The population cap imposed in early 2000 did help reduce the number of complaints we received, no doubt because it reduced the number of inmates sleeping on the floor from a daily average of around 90 or more to less than 20. Unfortunately, you informed me that this cap was recently lifted, and in less than a week the head counts are already at 45 on the floor or more. The jail simply cannot allow the conditions to return to the 1999 levels. The number of complaints the ACLU receives correlates directly to the number of inmates forced to sleep on the floor. As a short-term measure, the booking restrictions should be reimposed at once.

The plan to convert the Tyson Building to create 400 or more beds strikes us as a necessary step given the population growth in the county and criminal laws requiring more arrests and prosecutions. Because the County already has a project manager, an architect, and a conditional use permit for this building, pursuing any other plan would add years to the process, and the inmates do not have years in which to suffer unconstitutional conditions. It was alarming to learn that the plan was once again put on hold due to political disagreements after your assurances that the project had the green light.

During the 1980s and 1990s, the ACLU filed lawsuits against King County and Pierce County over their dangerously overcrowded jail conditions. The litigation and the resulting consent decrees made a real difference for the inmates, corrections staff, law enforcement, and the county at large. In all likelihood, Thurston County would have made faster progress in alleviating its jail overcrowding if the ACLU had commenced suit several years ago when the complaints began to accelerate. However, we held back, on the theory that allowing the County to devote its energies to new jail construction as promised would be a faster remedy. However, if Thurston County does not expeditiously embark on the necessary changes, we will likely conclude that a court order will be a faster and more reliable method.
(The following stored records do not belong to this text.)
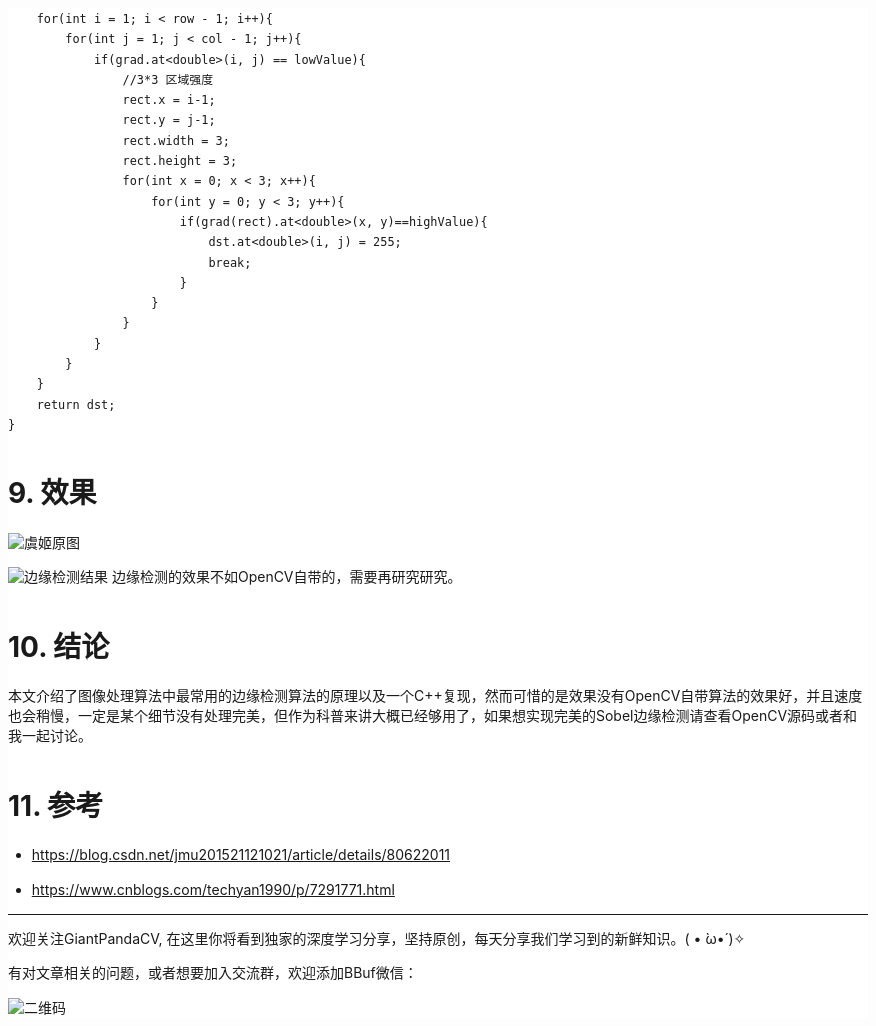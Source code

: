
 ```
    for(int i = 1; i < row - 1; i++){
        for(int j = 1; j < col - 1; j++){
            if(grad.at<double>(i, j) == lowValue){
                //3*3 区域强度
                rect.x = i-1;
                rect.y = j-1;
                rect.width = 3;
                rect.height = 3;
                for(int x = 0; x < 3; x++){
                    for(int y = 0; y < 3; y++){
                        if(grad(rect).at<double>(x, y)==highValue){
                            dst.at<double>(i, j) = 255;
                            break;
                        }
                    }
                }
            }
        }
    }
    return dst;
}

```
# 9. 效果

![虞姬原图](https://img-blog.csdnimg.cn/20200316224522625.jpg?x-oss-process=image/watermark,type_ZmFuZ3poZW5naGVpdGk,shadow_10,text_aHR0cHM6Ly9ibG9nLmNzZG4ubmV0L2p1c3Rfc29ydA==,size_16,color_FFFFFF,t_70)

![边缘检测结果](https://img-blog.csdnimg.cn/20200316224623462.jpg?x-oss-process=image/watermark,type_ZmFuZ3poZW5naGVpdGk,shadow_10,text_aHR0cHM6Ly9ibG9nLmNzZG4ubmV0L2p1c3Rfc29ydA==,size_16,color_FFFFFF,t_70)
边缘检测的效果不如OpenCV自带的，需要再研究研究。

# 10. 结论
本文介绍了图像处理算法中最常用的边缘检测算法的原理以及一个C++复现，然而可惜的是效果没有OpenCV自带算法的效果好，并且速度也会稍慢，一定是某个细节没有处理完美，但作为科普来讲大概已经够用了，如果想实现完美的Sobel边缘检测请查看OpenCV源码或者和我一起讨论。

# 11. 参考
- https://blog.csdn.net/jmu201521121021/article/details/80622011

- https://www.cnblogs.com/techyan1990/p/7291771.html

---------------------------------------------------------------------------

欢迎关注GiantPandaCV, 在这里你将看到独家的深度学习分享，坚持原创，每天分享我们学习到的新鲜知识。( • ̀ω•́ )✧

有对文章相关的问题，或者想要加入交流群，欢迎添加BBuf微信：

![二维码](https://img-blog.csdnimg.cn/20200110234905879.png?x-oss-process=image/watermark,type_ZmFuZ3poZW5naGVpdGk,shadow_10,text_aHR0cHM6Ly9ibG9nLmNzZG4ubmV0L2p1c3Rfc29ydA==,size_16,color_FFFFFF,t_70)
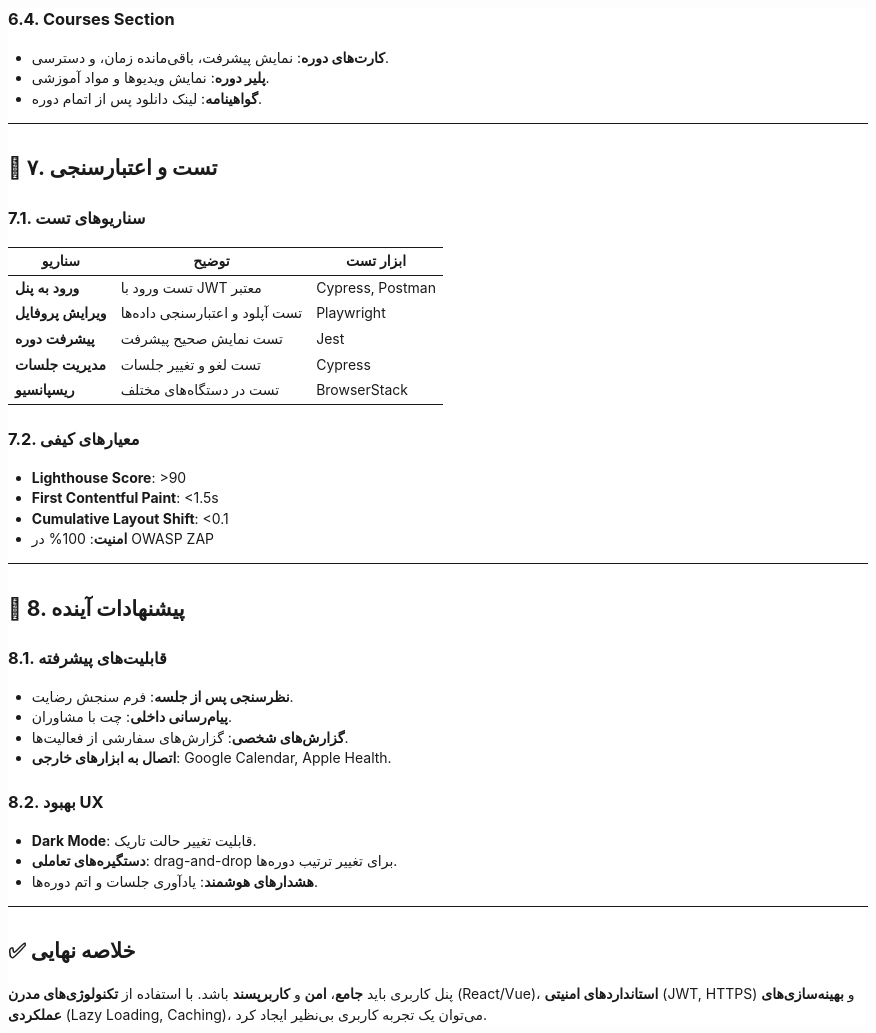 ### 6.4. Courses Section
- **کارت‌های دوره**: نمایش پیشرفت، باقی‌مانده زمان، و دسترسی.
- **پلیر دوره**: نمایش ویدیوها و مواد آموزشی.
- **گواهینامه**: لینک دانلود پس از اتمام دوره.

---

## 🧪 ۷. تست و اعتبارسنجی

### 7.1. سناریوهای تست
| سناریو | توضیح | ابزار تست |
|--------|-------|----------|
| **ورود به پنل** | تست ورود با JWT معتبر | Cypress, Postman |
| **ویرایش پروفایل** | تست آپلود و اعتبارسنجی داده‌ها | Playwright |
| **پیشرفت دوره** | تست نمایش صحیح پیشرفت | Jest |
| **مدیریت جلسات** | تست لغو و تغییر جلسات | Cypress |
| **ریسپانسیو** | تست در دستگاه‌های مختلف | BrowserStack |

### 7.2. معیارهای کیفی
- **Lighthouse Score**: >90
- **First Contentful Paint**: <1.5s
- **Cumulative Layout Shift**: <0.1
- **امنیت**: 100% در OWASP ZAP

---

## 🚀 8. پیشنهادات آینده

### 8.1. قابلیت‌های پیشرفته
- **نظرسنجی پس از جلسه**: فرم سنجش رضایت.
- **پیام‌رسانی داخلی**: چت با مشاوران.
- **گزارش‌های شخصی**: گزارش‌های سفارشی از فعالیت‌ها.
- **اتصال به ابزارهای خارجی**: Google Calendar, Apple Health.

### 8.2. بهبود UX
- **Dark Mode**: قابلیت تغییر حالت تاریک.
- **دستگیره‌های تعاملی**: drag-and-drop برای تغییر ترتیب دوره‌ها.
- **هشدارهای هوشمند**: یادآوری جلسات و اتم دوره‌ها.

---

## ✅ خلاصه نهایی

پنل کاربری باید **جامع**، **امن** و **کاربرپسند** باشد. با استفاده از **تکنولوژی‌های مدرن** (React/Vue)، **استانداردهای امنیتی** (JWT, HTTPS) و **بهینه‌سازی‌های عملکردی** (Lazy Loading, Caching)، می‌توان یک تجربه کاربری بی‌نظیر ایجاد کرد.
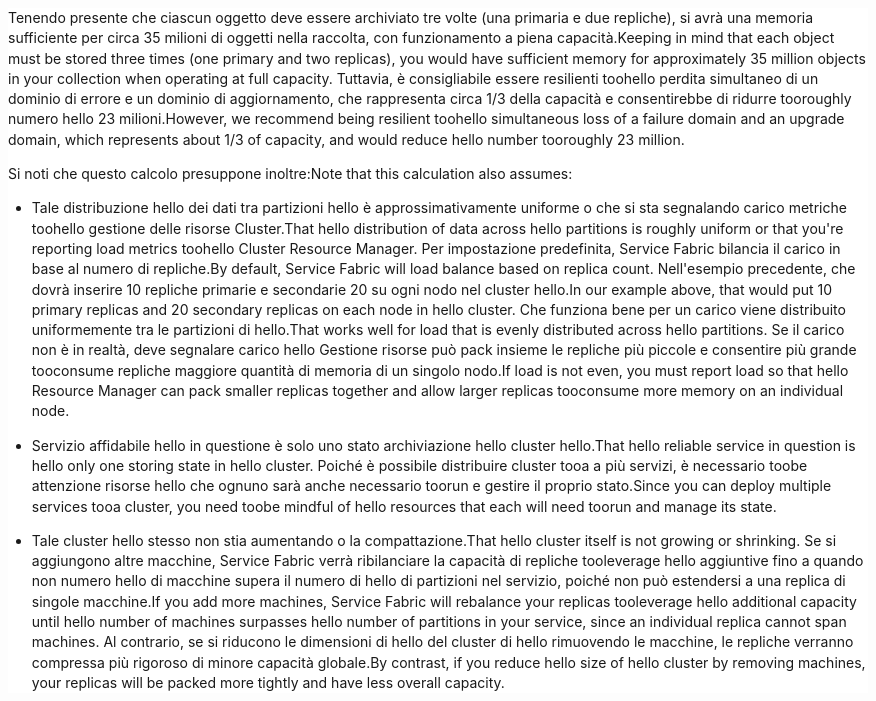 <span data-ttu-id="40725-190">Tenendo presente che ciascun oggetto deve essere archiviato tre volte (una primaria e due repliche), si avrà una memoria sufficiente per circa 35 milioni di oggetti nella raccolta, con funzionamento a piena capacità.</span><span class="sxs-lookup"><span data-stu-id="40725-190">Keeping in mind that each object must be stored three times (one primary and two replicas), you would have sufficient memory for approximately 35 million objects in your collection when operating at full capacity.</span></span> <span data-ttu-id="40725-191">Tuttavia, è consigliabile essere resilienti toohello perdita simultaneo di un dominio di errore e un dominio di aggiornamento, che rappresenta circa 1/3 della capacità e consentirebbe di ridurre tooroughly numero hello 23 milioni.</span><span class="sxs-lookup"><span data-stu-id="40725-191">However, we recommend being resilient toohello simultaneous loss of a failure domain and an upgrade domain, which represents about 1/3 of capacity, and would reduce hello number tooroughly 23 million.</span></span>

<span data-ttu-id="40725-192">Si noti che questo calcolo presuppone inoltre:</span><span class="sxs-lookup"><span data-stu-id="40725-192">Note that this calculation also assumes:</span></span>

- <span data-ttu-id="40725-193">Tale distribuzione hello dei dati tra partizioni hello è approssimativamente uniforme o che si sta segnalando carico metriche toohello gestione delle risorse Cluster.</span><span class="sxs-lookup"><span data-stu-id="40725-193">That hello distribution of data across hello partitions is roughly uniform or that you're reporting load metrics toohello Cluster Resource Manager.</span></span> <span data-ttu-id="40725-194">Per impostazione predefinita, Service Fabric bilancia il carico in base al numero di repliche.</span><span class="sxs-lookup"><span data-stu-id="40725-194">By default, Service Fabric will load balance based on replica count.</span></span> <span data-ttu-id="40725-195">Nell'esempio precedente, che dovrà inserire 10 repliche primarie e secondarie 20 su ogni nodo nel cluster hello.</span><span class="sxs-lookup"><span data-stu-id="40725-195">In our example above, that would put 10 primary replicas and 20 secondary replicas on each node in hello cluster.</span></span> <span data-ttu-id="40725-196">Che funziona bene per un carico viene distribuito uniformemente tra le partizioni di hello.</span><span class="sxs-lookup"><span data-stu-id="40725-196">That works well for load that is evenly distributed across hello partitions.</span></span> <span data-ttu-id="40725-197">Se il carico non è in realtà, deve segnalare carico hello Gestione risorse può pack insieme le repliche più piccole e consentire più grande tooconsume repliche maggiore quantità di memoria di un singolo nodo.</span><span class="sxs-lookup"><span data-stu-id="40725-197">If load is not even, you must report load so that hello Resource Manager can pack smaller replicas together and allow larger replicas tooconsume more memory on an individual node.</span></span>

- <span data-ttu-id="40725-198">Servizio affidabile hello in questione è solo uno stato archiviazione hello cluster hello.</span><span class="sxs-lookup"><span data-stu-id="40725-198">That hello reliable service in question is hello only one storing state in hello cluster.</span></span> <span data-ttu-id="40725-199">Poiché è possibile distribuire cluster tooa a più servizi, è necessario toobe attenzione risorse hello che ognuno sarà anche necessario toorun e gestire il proprio stato.</span><span class="sxs-lookup"><span data-stu-id="40725-199">Since you can deploy multiple services tooa cluster, you need toobe mindful of hello resources that each will need toorun and manage its state.</span></span>

- <span data-ttu-id="40725-200">Tale cluster hello stesso non stia aumentando o la compattazione.</span><span class="sxs-lookup"><span data-stu-id="40725-200">That hello cluster itself is not growing or shrinking.</span></span> <span data-ttu-id="40725-201">Se si aggiungono altre macchine, Service Fabric verrà ribilanciare la capacità di repliche tooleverage hello aggiuntive fino a quando non numero hello di macchine supera il numero di hello di partizioni nel servizio, poiché non può estendersi a una replica di singole macchine.</span><span class="sxs-lookup"><span data-stu-id="40725-201">If you add more machines, Service Fabric will rebalance your replicas tooleverage hello additional capacity until hello number of machines surpasses hello number of partitions in your service, since an individual replica cannot span machines.</span></span> <span data-ttu-id="40725-202">Al contrario, se si riducono le dimensioni di hello del cluster di hello rimuovendo le macchine, le repliche verranno compressa più rigoroso di minore capacità globale.</span><span class="sxs-lookup"><span data-stu-id="40725-202">By contrast, if you reduce hello size of hello cluster by removing machines, your replicas will be packed more tightly and have less overall capacity.</span></span>
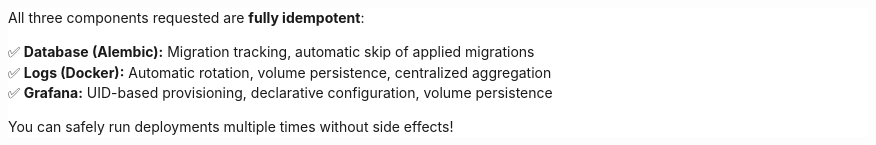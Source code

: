 All three components requested are **fully idempotent**:

✅ **Database (Alembic):** Migration tracking, automatic skip of applied migrations  
✅ **Logs (Docker):** Automatic rotation, volume persistence, centralized aggregation  
✅ **Grafana:** UID-based provisioning, declarative configuration, volume persistence

You can safely run deployments multiple times without side effects!
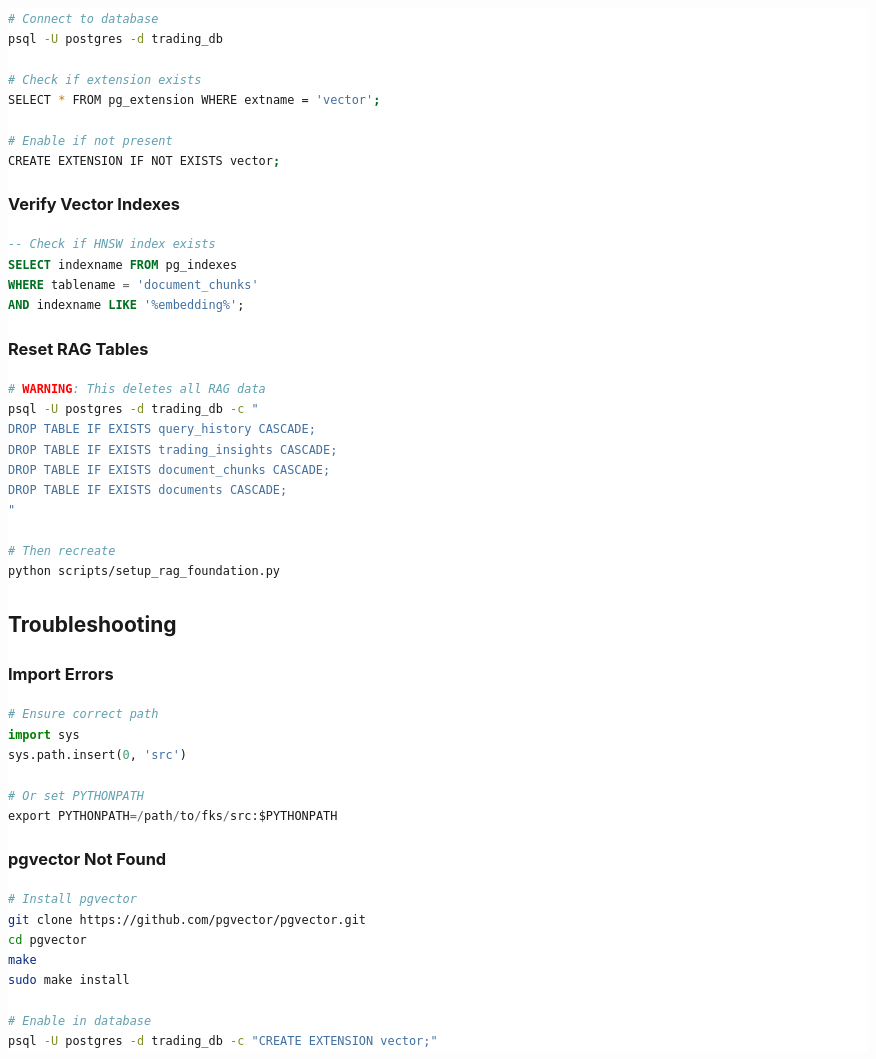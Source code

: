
 ```bash
# Connect to database
psql -U postgres -d trading_db

# Check if extension exists
SELECT * FROM pg_extension WHERE extname = 'vector';

# Enable if not present
CREATE EXTENSION IF NOT EXISTS vector;
```

### Verify Vector Indexes

```sql
-- Check if HNSW index exists
SELECT indexname FROM pg_indexes 
WHERE tablename = 'document_chunks' 
AND indexname LIKE '%embedding%';
```

### Reset RAG Tables

```bash
# WARNING: This deletes all RAG data
psql -U postgres -d trading_db -c "
DROP TABLE IF EXISTS query_history CASCADE;
DROP TABLE IF EXISTS trading_insights CASCADE;
DROP TABLE IF EXISTS document_chunks CASCADE;
DROP TABLE IF EXISTS documents CASCADE;
"

# Then recreate
python scripts/setup_rag_foundation.py
```

## Troubleshooting

### Import Errors

```python
# Ensure correct path
import sys
sys.path.insert(0, 'src')

# Or set PYTHONPATH
export PYTHONPATH=/path/to/fks/src:$PYTHONPATH
```

### pgvector Not Found

```bash
# Install pgvector
git clone https://github.com/pgvector/pgvector.git
cd pgvector
make
sudo make install

# Enable in database
psql -U postgres -d trading_db -c "CREATE EXTENSION vector;"
```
I applaud your recent steps to bring all of the county's political decisionmakers together to discuss interjurisdictional jail issues. I am sending a copy of this letter to them to help them better understand the history of our involvement and the dire conditions that exist in the Thurston County jail. The serious overcrowding results both from population growth and from laws that incarcerate more and more people, frequently on nonviolent offenses. I invite the cities to contact the ACLU if they have further questions about the jail and the need to reform sentencing practices generally, from the municipal court level upwards.

Sincerely,

AARON H. CAPLAN
Staff Attorney

cc: Chief Karen Daniels
Mayor Stan Biles (Olympia)
Mayor Graeme Sackrison (Lacey)
Mayor Ralph Osgood (Tumwater)
Mayor Kathryn Wolf (Yelm)
Mayor Steve Lycan (Tenino)
Mayor Dennis McWhinney (Bucoda)
Mayor Mike Elliott (Rainier)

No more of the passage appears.